_EXERCISE PROMPT_:
Word for word, repeat the entries, minus the pictures.

Rendered images with source text:
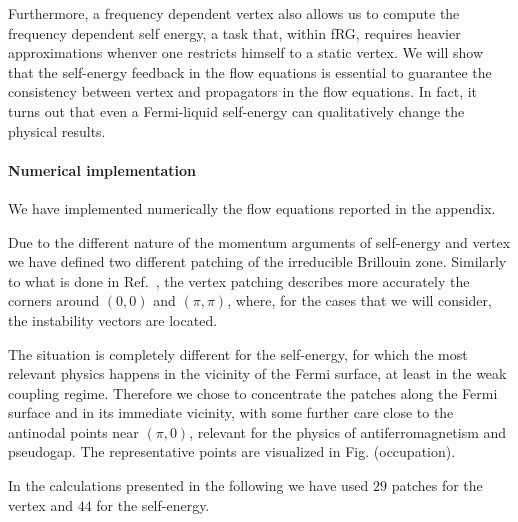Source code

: Furthermore, a frequency dependent vertex also allows us to compute the frequency dependent self energy, a task that, within fRG, requires heavier approximations whenver one restricts himself to a static vertex.  
We will show that the self-energy feedback in the flow equations is essential to guarantee the consistency between vertex and propagators in the flow equations.
In fact, it turns out that even a Fermi-liquid self-energy can qualitatively change the physical results. 

\paragraph*{Numerical implementation}
We have implemented numerically the flow equations reported in the appendix. 

Due to the different nature of the momentum arguments of self-energy and vertex we have defined two different patching of the irreducible Brillouin zone. 
Similarly to what is done in Ref.~, the vertex patching describes more accurately the corners around $(0,0)$ and $(\pi,\pi)$, where, for the cases that we will consider, the instability vectors are located.

The situation is completely different for the self-energy, for which the most relevant physics happens in the vicinity of the Fermi surface, at least in the weak coupling regime. Therefore we chose to concentrate the patches along the Fermi surface and in its immediate vicinity, with some further care close to the antinodal points near $(\pi,0)$, relevant for the physics of antiferromagnetism and pseudogap. The representative points are visualized in Fig. (occupation). 

In the calculations presented in the following we have used $29$ patches for the vertex and $44$ for the self-energy.


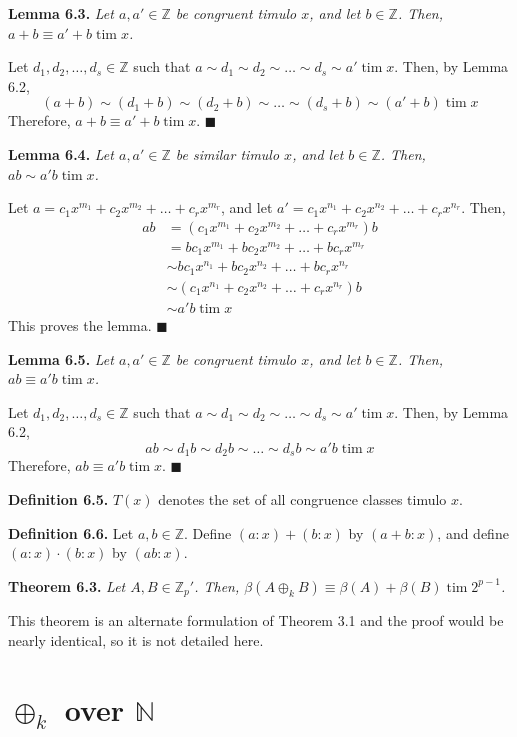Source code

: \documentclass{article}
\newcommand{\tim}{\;\text{tim}\;}
\newcommand{\zee}{\mathbb{Z}}
\newcommand{\N}{\mathbb{N}}
\begin{document}
\textbf{Lemma 6.3.} \textit{Let $a, a' \in \zee$ be
congruent timulo $x$, and let $b \in \zee$. Then,
$a + b \equiv a' + b \tim x$.}

Let $d_1, d_2, \ldots, d_s \in \zee$
such that $a \sim d_1 \sim d_2 \sim \ldots \sim d_s \sim a' \tim x$.
Then, by Lemma 6.2,
\[(a + b) \sim (d_1 + b) \sim (d_2 + b) \sim \ldots
\sim (d_s + b) \sim (a' + b) \tim x\]
Therefore, $a + b \equiv a' + b \tim x$.
$\blacksquare$

\textbf{Lemma 6.4.} \textit{Let $a, a' \in \zee$ be
similar timulo $x$, and let $b \in \zee$. Then,
$ab \sim a'b \tim x$.}

Let $a = c_1x^{m_1} + c_2x^{m_2} + \ldots + c_rx^{m_r}$,
and let
$a' = c_1x^{n_1} + c_2x^{n_2} + \ldots + c_rx^{n_r}$.
Then,
\[\begin{split}
    ab &= (c_1x^{m_1} + c_2x^{m_2} + \ldots + c_rx^{m_r})b \\
    &= bc_1x^{m_1} + bc_2x^{m_2} + \ldots + bc_rx^{m_r} \\
    &\sim bc_1x^{n_1} + bc_2x^{n_2} + \ldots + bc_rx^{n_r} \\
    &\sim (c_1x^{n_1} + c_2x^{n_2} + \ldots + c_rx^{n_r})b \\
    &\sim a'b \tim x
\end{split}\]
This proves the lemma. $\blacksquare$

\textbf{Lemma 6.5.} \textit{Let $a, a' \in \zee$ be
congruent timulo $x$, and let $b \in \zee$. Then,
$ab \equiv a'b \tim x$.}

Let $d_1, d_2, \ldots, d_s \in \zee$
such that $a \sim d_1 \sim d_2 \sim \ldots \sim d_s \sim a' \tim x$.
Then, by Lemma 6.2,
\[ab \sim d_1b \sim d_2b \sim \ldots
\sim d_sb \sim a'b \tim x\]
Therefore, $ab \equiv a'b \tim x$.
$\blacksquare$

\textbf{Definition 6.5.} $T(x)$ denotes the set of all
congruence classes timulo $x$.

\textbf{Definition 6.6.} Let $a, b \in \zee$. Define
$(a:x) + (b:x)$ by $(a+b:x)$, and define $(a:x) \cdot (b:x)$
by $(ab:x)$.

\textbf{Theorem 6.3.} \textit{Let $A, B \in \zee_p'$.
Then, $\beta(A \oplus_k B) \equiv \beta(A) + \beta(B) \tim 2^{p-1}$.}

This theorem is an alternate formulation of Theorem 3.1 and the proof
would be nearly identical, so it is not detailed here.

\section{$\oplus_k$ over $\N$}
\end{document}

_TASK RESULT_:
Source code

: Furthermore, a frequency dependent vertex also allows us to compute the frequency dependent self energy, a task that, within fRG, requires heavier approximations whenver one restricts himself to a static vertex.  
We will show that the self-energy feedback in the flow equations is essential to guarantee the consistency between vertex and propagators in the flow equations.
In fact, it turns out that even a Fermi-liquid self-energy can qualitatively change the physical results. 

\paragraph*{Numerical implementation}
We have implemented numerically the flow equations reported in the appendix. 

Due to the different nature of the momentum arguments of self-energy and vertex we have defined two different patching of the irreducible Brillouin zone. 
Similarly to what is done in Ref.~, the vertex patching describes more accurately the corners around $(0,0)$ and $(\pi,\pi)$, where, for the cases that we will consider, the instability vectors are located.

The situation is completely different for the self-energy, for which the most relevant physics happens in the vicinity of the Fermi surface, at least in the weak coupling regime. Therefore we chose to concentrate the patches along the Fermi surface and in its immediate vicinity, with some further care close to the antinodal points near $(\pi,0)$, relevant for the physics of antiferromagnetism and pseudogap. The representative points are visualized in Fig. (occupation). 

In the calculations presented in the following we have used $29$ patches for the vertex and $44$ for the self-energy.


Source code

: \documentclass{article}
\newcommand{\tim}{\;\text{tim}\;}
\newcommand{\zee}{\mathbb{Z}}
\newcommand{\N}{\mathbb{N}}
\begin{document}
\textbf{Lemma 6.3.} \textit{Let $a, a' \in \zee$ be
congruent timulo $x$, and let $b \in \zee$. Then,
$a + b \equiv a' + b \tim x$.}

Let $d_1, d_2, \ldots, d_s \in \zee$
such that $a \sim d_1 \sim d_2 \sim \ldots \sim d_s \sim a' \tim x$.
Then, by Lemma 6.2,
\[(a + b) \sim (d_1 + b) \sim (d_2 + b) \sim \ldots
\sim (d_s + b) \sim (a' + b) \tim x\]
Therefore, $a + b \equiv a' + b \tim x$.
$\blacksquare$

\textbf{Lemma 6.4.} \textit{Let $a, a' \in \zee$ be
similar timulo $x$, and let $b \in \zee$. Then,
$ab \sim a'b \tim x$.}

Let $a = c_1x^{m_1} + c_2x^{m_2} + \ldots + c_rx^{m_r}$,
and let
$a' = c_1x^{n_1} + c_2x^{n_2} + \ldots + c_rx^{n_r}$.
Then,
\[\begin{split}
    ab &= (c_1x^{m_1} + c_2x^{m_2} + \ldots + c_rx^{m_r})b \\
    &= bc_1x^{m_1} + bc_2x^{m_2} + \ldots + bc_rx^{m_r} \\
    &\sim bc_1x^{n_1} + bc_2x^{n_2} + \ldots + bc_rx^{n_r} \\
    &\sim (c_1x^{n_1} + c_2x^{n_2} + \ldots + c_rx^{n_r})b \\
    &\sim a'b \tim x
\end{split}\]
This proves the lemma. $\blacksquare$

\textbf{Lemma 6.5.} \textit{Let $a, a' \in \zee$ be
congruent timulo $x$, and let $b \in \zee$. Then,
$ab \equiv a'b \tim x$.}

Let $d_1, d_2, \ldots, d_s \in \zee$
such that $a \sim d_1 \sim d_2 \sim \ldots \sim d_s \sim a' \tim x$.
Then, by Lemma 6.2,
\[ab \sim d_1b \sim d_2b \sim \ldots
\sim d_sb \sim a'b \tim x\]
Therefore, $ab \equiv a'b \tim x$.
$\blacksquare$

\textbf{Definition 6.5.} $T(x)$ denotes the set of all
congruence classes timulo $x$.

\textbf{Definition 6.6.} Let $a, b \in \zee$. Define
$(a:x) + (b:x)$ by $(a+b:x)$, and define $(a:x) \cdot (b:x)$
by $(ab:x)$.

\textbf{Theorem 6.3.} \textit{Let $A, B \in \zee_p'$.
Then, $\beta(A \oplus_k B) \equiv \beta(A) + \beta(B) \tim 2^{p-1}$.}

This theorem is an alternate formulation of Theorem 3.1 and the proof
would be nearly identical, so it is not detailed here.

\section{$\oplus_k$ over $\N$}
\end{document}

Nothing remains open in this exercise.